Campanha leva refugiados para passar Natal com famílias brasileiras em SP e RJ

Marcelo Freire

Do UOL, em São Paulo

  • Migraflix/NBS

    Muna Darweesh, refugiada síria que vive em São Paulo, levará o marido e os quatro filhos para passar a ceia com uma família brasileira

    Muna Darweesh, refugiada síria que vive em São Paulo, levará o marido e os quatro filhos para passar a ceia com uma família brasileira

Pelo menos uma família de São Paulo terá pratos diferentes em sua ceia de Natal, como babaganoush e homus, preparados por uma especialista em culinária árabe. O privilégio será daqueles que receberem Muna Darweesh, 36, refugiada da Síria que participará da ação "Meu Amigo Refugiado", da ONG Migraflix, dedicada à integração entre brasileiros e imigrantes.

O projeto levará um refugiado e seus familiares para passar a ceia de Natal com uma família brasileira, encontros que, segundo o planejamento da ONG, se tornarão mensais no próximo ano, efetuando um rodízio entre as famílias e os refugiados.

Dezesseis imigrantes --13 moradores de São Paulo e três do Rio de Janeiro-- se inscreveram para participar do projeto, que foi anunciado há pouco mais de uma semana. Segundo o Migraflix, mais de 500 famílias, do Brasil inteiro, se cadastraram com o intuito de recebê-los. O custo será das famílias, e os imigrantes levarão um prato típico de seu país.

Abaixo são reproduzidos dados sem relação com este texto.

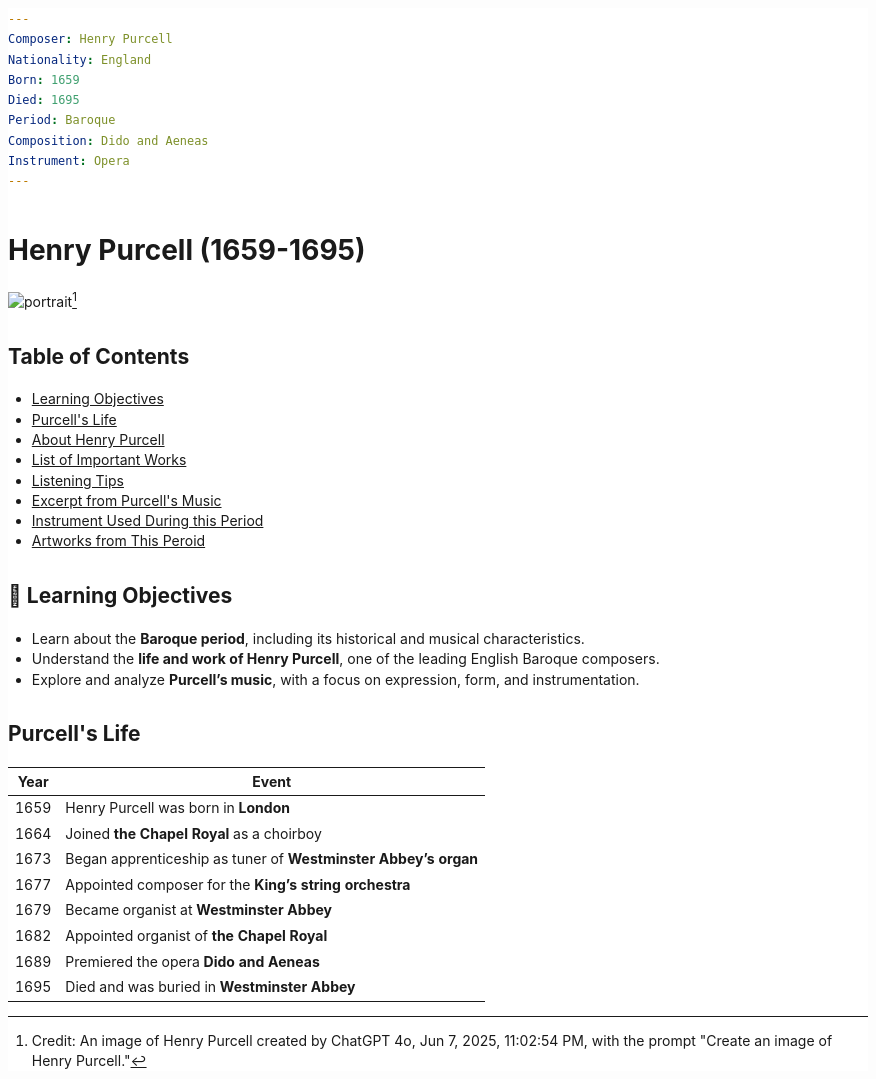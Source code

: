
```yaml
---
Composer: Henry Purcell
Nationality: England
Born: 1659
Died: 1695
Period: Baroque
Composition: Dido and Aeneas
Instrument: Opera
---
```


# Henry Purcell (1659-1695)
<img src="./Henry_Purcell_resized.jpg" alt="portrait" stylr="width:60%;" />[^1]

[^1]:Credit: An image of Henry Purcell created by ChatGPT 4o, Jun 7, 2025, 11:02:54 PM, with the prompt "Create an image of Henry Purcell."


## Table of Contents
- [Learning Objectives](#-learning-objectives)
- [Purcell's Life](#purcells-life)
- [About Henry Purcell](#about-henry-purcell)
- [List of Important Works](#list-of-important-works)
- [Listening Tips](#-listening-tips)
- [Excerpt from Purcell's Music](#excerpt-from-purcells-music)
- [Instrument Used During this Period](#instrument-used-during-this-period)
- [Artworks from This Peroid](#artworks-from-this-period)
## 🎯 Learning Objectives

- Learn about the **Baroque period**, including its historical and musical characteristics.
- Understand the **life and work of Henry Purcell**, one of the leading English Baroque composers.
- Explore and analyze **Purcell’s music**, with a focus on expression, form, and instrumentation.

## Purcell's Life

| Year | Event |
|------|-------|
| 1659 | Henry Purcell was born in **London** |
| 1664 | Joined **the Chapel Royal** as a choirboy |
| 1673 | Began apprenticeship as tuner of **Westminster Abbey’s organ** |
| 1677 | Appointed composer for the **King’s string orchestra** |
| 1679 | Became organist at **Westminster Abbey** |
| 1682 | Appointed organist of **the Chapel Royal** |
| 1689 | Premiered the opera **Dido and Aeneas** |
| 1695 | Died and was buried in **Westminster Abbey** |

"A campanha começou a bombar e tivemos de convidar mais refugiados", conta o argentino Jonathan Berezovsky, diretor do Migraflix, que trabalha desde o ano passado com ações que visem a integração e o empoderamento econômico dos imigrantes --como, por exemplo, a realização de workshops onde os refugiados são pagos para dar palestras e ensinar técnicas de seus ofícios aos brasileiros.

Veja o vídeo da campanha "Meu Amigo Refugiado"

Os 16 imigrantes que estarão na ação são oriundos de 11 países que tiveram diferentes problemas econômicos e sociais: Síria, Colômbia, Gâmbia, Costa do Marfim, Cuba, Marrocos, Nigéria, República Democrática do Congo, Venezuela, Angola e Palestina.

A síria Muna, que se especializou em cozinha árabe desde que chegou ao Brasil para escapar da guerra, em 2013, será uma delas, junto com seu marido e os quatro filhos. Além da troca de experiências, ela terá mais uma oportunidade de mostrar seu talento como chef de culinária árabe - impulsionada pela exposição que recebeu como refugiada, Muna conseguiu atrair muitos clientes para sua página no Facebook, Muna - Sabores & Memórias Árabes, onde divulga seu delivery de comida em São Paulo.

Professora de inglês na Síria, Muna teve de se adaptar ao chegar ao Brasil. Além de trabalhar por mais horas durante o dia para superar os obstáculos econômicos, também precisou escolher uma atividade que não exigisse tanto da língua portuguesa, que ela ainda está aprendendo.

Mas ficou a surpresa pela receptividade brasileira em relação à comida árabe. "A maior parte dos meus clientes não têm relação com a comunidade síria, são brasileiros mesmo", diz ela.

Migraflix/NBS
Olga Yavo, refugiada da Costa do Marfim que vive em São Paulo

A marfinense Olga Yavo chegou ao Brasil em julho de 2014 e passou por uma situação parecida com a de Muna, muito comum entre os refugiados: trabalhar em algo fora de sua área de formação para garantir a renda no país. Formada em Letras, e com conhecimento de francês, inglês e espanhol, Olga foi cuidadora de idosos em seu primeiro emprego no Brasil depois de deixar a Costa do Marfim, que ela diz viver uma situação econômica "precária".

No início deste ano, Olga, já acostumada com o português, conseguiu uma vaga para dar aulas de francês na ONG Abraço Cultural. Além disso, estuda fisioterapia, que pretende transformar em sua próxima profissão no Brasil. "Se eu conseguir um diploma, vou conseguir me integrar verdadeiramente no país", acredita.

Agora, o encontro com a família brasileira no Natal será a oportunidade de contar - e ouvir - essa e outras histórias da marfinense, que pretende fazer um prato típico de seu país, à base de banana da terra. Uma de suas missões é ajudar a mudar o estigma que os brasileiros têm dos africanos, segundo ela.

"Muitos brasileiros acham que todo africano que está no Brasil passava fome em seu país. A imagem da África é de um grande continente com crianças magras e barrigão, onde as pessoas vivem na floresta. É um absurdo", diz.

"Ser convidado para conhecer uma família brasileira quebra essa barreira, e vai ajudá-los a conhecer mais a África, para falar a eles que é um continente lindo, com muitos países e culturas diferentes. Vai ser muito divertido, com muita conversa e muita comida."